Not liking the body I am in also gives me shame at times. How can I be so hard on myself when the way I look is due mostly in part to having children? My once perky breasts are now saggy. I dare not walk out of the house without a bra. I was once a proud member of the itty bitty committee and could wear whatever kind of top I wanted – with or without a bra. Now, don’t even think about it. I remind myself often that while my breasts don’t look like what they did before I bore children, they are a testament to my commitment to breastfeeding all three of my babies. I gave them the best milk available to them for as long as I could, which was 6 months, 12 months, and 13 months respectively. I gave them the best milk and my breast paid the sacrifice. I can handle that!

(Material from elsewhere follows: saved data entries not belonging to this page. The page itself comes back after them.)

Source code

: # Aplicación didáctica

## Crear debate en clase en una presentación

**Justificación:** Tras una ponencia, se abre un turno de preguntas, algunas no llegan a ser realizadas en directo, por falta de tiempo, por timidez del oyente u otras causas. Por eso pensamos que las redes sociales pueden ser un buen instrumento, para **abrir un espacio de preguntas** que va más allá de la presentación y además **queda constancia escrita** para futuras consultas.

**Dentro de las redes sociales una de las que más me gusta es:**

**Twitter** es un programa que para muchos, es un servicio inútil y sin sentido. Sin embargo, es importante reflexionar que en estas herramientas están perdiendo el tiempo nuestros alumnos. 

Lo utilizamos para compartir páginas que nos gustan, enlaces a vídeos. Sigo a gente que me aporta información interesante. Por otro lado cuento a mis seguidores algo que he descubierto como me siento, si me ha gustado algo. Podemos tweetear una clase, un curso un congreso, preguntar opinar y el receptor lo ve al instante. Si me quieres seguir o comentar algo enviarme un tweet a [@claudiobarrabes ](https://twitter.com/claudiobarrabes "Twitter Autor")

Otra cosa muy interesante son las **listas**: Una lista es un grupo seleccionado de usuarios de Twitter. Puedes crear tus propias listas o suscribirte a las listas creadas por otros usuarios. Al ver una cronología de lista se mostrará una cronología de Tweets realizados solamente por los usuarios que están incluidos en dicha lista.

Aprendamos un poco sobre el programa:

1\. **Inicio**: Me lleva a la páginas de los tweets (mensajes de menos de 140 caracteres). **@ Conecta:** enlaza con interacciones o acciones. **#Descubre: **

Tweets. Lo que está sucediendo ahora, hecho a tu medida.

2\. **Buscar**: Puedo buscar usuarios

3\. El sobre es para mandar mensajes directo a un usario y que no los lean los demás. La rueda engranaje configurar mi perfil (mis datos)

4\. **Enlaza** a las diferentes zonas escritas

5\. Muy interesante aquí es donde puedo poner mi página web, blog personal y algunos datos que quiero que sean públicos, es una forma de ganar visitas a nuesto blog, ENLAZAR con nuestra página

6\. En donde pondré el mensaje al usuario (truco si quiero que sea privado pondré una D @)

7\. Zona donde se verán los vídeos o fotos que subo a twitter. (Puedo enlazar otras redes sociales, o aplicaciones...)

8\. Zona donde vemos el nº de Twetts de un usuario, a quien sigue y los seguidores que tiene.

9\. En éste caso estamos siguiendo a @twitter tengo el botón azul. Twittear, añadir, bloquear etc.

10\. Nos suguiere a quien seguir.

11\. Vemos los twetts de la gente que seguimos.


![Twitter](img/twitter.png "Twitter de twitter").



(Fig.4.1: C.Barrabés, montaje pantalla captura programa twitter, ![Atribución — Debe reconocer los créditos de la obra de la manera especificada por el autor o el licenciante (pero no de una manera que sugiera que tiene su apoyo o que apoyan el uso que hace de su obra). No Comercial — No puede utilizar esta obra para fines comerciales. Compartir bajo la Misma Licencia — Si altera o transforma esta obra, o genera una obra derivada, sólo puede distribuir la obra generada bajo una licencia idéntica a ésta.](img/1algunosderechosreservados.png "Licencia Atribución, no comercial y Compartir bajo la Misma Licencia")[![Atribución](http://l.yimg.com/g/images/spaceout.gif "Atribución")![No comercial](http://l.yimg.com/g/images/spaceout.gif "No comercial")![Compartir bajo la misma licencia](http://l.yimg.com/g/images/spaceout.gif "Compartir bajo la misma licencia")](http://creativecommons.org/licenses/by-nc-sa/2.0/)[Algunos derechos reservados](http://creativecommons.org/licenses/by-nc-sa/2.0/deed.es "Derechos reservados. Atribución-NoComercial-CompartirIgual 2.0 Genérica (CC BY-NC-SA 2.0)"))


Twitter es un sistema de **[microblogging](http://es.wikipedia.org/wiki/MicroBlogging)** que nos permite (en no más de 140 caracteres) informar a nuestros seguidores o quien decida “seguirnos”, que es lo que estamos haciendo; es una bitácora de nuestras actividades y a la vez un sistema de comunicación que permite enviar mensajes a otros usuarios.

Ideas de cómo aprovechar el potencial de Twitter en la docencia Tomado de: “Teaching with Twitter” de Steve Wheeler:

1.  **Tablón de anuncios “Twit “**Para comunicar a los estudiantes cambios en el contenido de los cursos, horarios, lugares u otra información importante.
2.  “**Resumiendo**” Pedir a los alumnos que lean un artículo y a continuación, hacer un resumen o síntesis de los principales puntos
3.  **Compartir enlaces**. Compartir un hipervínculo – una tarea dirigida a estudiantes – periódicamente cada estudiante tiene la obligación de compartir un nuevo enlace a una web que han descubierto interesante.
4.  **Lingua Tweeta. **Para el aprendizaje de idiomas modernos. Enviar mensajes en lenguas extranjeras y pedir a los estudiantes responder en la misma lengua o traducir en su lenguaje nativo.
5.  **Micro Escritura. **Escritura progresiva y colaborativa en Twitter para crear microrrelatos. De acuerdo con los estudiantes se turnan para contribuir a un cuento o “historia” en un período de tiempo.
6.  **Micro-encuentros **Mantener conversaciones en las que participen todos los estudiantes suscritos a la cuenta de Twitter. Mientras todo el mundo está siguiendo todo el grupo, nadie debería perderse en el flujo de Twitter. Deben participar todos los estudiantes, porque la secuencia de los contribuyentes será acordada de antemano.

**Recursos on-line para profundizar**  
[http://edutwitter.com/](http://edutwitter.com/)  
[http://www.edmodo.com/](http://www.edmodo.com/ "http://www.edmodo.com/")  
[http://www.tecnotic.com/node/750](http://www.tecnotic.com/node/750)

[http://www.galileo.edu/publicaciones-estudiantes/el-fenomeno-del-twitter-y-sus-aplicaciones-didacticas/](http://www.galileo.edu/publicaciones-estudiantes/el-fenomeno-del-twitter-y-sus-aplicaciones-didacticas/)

Don’t get me started on the tiger stripes that have ravaged my stomach and sides. It is like a sea of waves underneath my shirt. Those, I have come to deal with. Those are the stripes that I earned from giving life to three beautiful children. The flatter my stomach area gets, the less my stretch marks are visible, so I press onward. But along with the stripes came diastasis recti. This is the part of childbirth that they don’t prepare you for. This is the part of I sometimes still have my kangaroo pouch that makes me look about 4 months pregnant, even at my fittest. The gap between my muscles was large enough to fit 4 fingertips in it. I have worked hard to decrease it but it is still there.
Overall, while I am happy with the majority of my body, my number one gripe is my stomach. I long for the day when my stomach finally looks close to what it used to look like. When I don’t have to lift it up to button my pants. When I don’t feel ashamed to leave the lights on with my husband.
What about you? Let’s talk.
Until next time, journey on!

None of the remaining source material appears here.